Data entries:
-*-*-
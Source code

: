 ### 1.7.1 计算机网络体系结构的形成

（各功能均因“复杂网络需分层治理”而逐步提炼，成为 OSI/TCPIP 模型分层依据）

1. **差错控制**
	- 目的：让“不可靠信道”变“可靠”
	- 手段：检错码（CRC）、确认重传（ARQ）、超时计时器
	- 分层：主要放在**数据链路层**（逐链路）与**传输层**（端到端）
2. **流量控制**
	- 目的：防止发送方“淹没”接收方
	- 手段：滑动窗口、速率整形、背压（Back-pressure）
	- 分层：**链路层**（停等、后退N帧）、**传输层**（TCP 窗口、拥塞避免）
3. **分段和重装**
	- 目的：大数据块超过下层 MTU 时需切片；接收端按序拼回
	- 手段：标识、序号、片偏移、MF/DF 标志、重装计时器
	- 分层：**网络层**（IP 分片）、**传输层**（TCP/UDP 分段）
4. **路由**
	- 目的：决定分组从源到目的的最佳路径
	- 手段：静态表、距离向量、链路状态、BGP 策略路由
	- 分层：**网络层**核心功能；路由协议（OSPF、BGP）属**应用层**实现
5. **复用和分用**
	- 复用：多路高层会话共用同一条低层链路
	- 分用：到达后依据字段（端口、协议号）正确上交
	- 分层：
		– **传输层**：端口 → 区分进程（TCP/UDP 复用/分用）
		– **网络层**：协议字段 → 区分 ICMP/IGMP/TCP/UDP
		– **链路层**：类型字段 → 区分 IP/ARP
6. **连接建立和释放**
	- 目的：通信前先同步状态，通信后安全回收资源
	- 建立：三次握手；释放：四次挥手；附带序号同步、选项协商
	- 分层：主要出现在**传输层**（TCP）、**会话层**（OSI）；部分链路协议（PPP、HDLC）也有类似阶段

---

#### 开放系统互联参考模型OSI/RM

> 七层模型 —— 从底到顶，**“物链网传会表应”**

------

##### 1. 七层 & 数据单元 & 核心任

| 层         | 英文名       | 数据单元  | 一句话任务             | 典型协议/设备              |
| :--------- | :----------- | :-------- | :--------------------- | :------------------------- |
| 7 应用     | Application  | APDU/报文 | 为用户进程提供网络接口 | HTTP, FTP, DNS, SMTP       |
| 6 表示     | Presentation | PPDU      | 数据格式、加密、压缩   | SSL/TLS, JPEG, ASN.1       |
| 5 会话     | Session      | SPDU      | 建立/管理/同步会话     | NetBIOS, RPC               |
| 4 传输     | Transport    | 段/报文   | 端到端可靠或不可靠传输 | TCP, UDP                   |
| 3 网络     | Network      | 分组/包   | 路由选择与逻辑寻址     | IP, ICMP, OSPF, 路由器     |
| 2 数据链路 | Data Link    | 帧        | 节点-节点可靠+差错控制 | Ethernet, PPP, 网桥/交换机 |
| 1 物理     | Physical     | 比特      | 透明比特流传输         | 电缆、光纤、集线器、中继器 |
-*-*-
◆ Exercise aim: Each line above, from the one that contains "端到端可靠或不可靠传输 | TCP, UDP" to the last line of the records, should be repeated exactly. Leave out all others.

◆ Written response:
| 4 传输     | Transport    | 段/报文   | 端到端可靠或不可靠传输 | TCP, UDP                   |
| 3 网络     | Network      | 分组/包   | 路由选择与逻辑寻址     | IP, ICMP, OSPF, 路由器     |
| 2 数据链路 | Data Link    | 帧        | 节点-节点可靠+差错控制 | Ethernet, PPP, 网桥/交换机 |
| 1 物理     | Physical     | 比特      | 透明比特流传输         | 电缆、光纤、集线器、中继器 |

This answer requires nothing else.